[Start of section]

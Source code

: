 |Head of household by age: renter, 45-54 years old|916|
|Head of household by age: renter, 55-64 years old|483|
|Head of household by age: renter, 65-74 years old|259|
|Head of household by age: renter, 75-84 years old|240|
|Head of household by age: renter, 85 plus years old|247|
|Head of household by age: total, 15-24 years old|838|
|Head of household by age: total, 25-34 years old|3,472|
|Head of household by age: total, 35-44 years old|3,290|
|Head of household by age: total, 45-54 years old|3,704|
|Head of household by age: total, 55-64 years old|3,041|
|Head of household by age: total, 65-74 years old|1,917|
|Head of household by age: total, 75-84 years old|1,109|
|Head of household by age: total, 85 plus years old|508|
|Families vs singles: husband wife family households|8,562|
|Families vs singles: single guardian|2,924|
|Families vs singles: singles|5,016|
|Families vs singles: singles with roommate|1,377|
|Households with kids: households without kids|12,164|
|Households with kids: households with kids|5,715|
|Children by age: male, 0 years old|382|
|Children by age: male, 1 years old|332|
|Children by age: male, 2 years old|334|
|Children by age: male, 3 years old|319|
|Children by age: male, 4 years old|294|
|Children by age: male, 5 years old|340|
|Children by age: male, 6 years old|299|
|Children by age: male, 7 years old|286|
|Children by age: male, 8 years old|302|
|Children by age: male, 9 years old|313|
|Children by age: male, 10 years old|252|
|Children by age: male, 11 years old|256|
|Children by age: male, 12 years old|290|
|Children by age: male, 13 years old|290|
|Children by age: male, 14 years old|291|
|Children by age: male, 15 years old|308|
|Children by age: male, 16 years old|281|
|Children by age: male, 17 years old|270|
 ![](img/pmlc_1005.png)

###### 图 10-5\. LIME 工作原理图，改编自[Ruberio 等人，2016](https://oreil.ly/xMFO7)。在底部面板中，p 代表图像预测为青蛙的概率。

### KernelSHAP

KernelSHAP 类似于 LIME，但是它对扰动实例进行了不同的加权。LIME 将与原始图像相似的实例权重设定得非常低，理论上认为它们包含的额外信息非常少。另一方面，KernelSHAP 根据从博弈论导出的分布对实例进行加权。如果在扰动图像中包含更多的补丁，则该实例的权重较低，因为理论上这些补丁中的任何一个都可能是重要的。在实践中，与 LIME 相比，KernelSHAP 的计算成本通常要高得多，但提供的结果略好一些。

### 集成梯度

[End of section]

__About this task__
Where the line holding "vs singles: singles|5,016|" appears in the listing above, start reproducing exactly, and end with the line holding "5 years old|340|".

__Answer section__
|Families vs singles: singles|5,016|
|Families vs singles: singles with roommate|1,377|
|Households with kids: households without kids|12,164|
|Households with kids: households with kids|5,715|
|Children by age: male, 0 years old|382|
|Children by age: male, 1 years old|332|
|Children by age: male, 2 years old|334|
|Children by age: male, 3 years old|319|
|Children by age: male, 4 years old|294|
|Children by age: male, 5 years old|340|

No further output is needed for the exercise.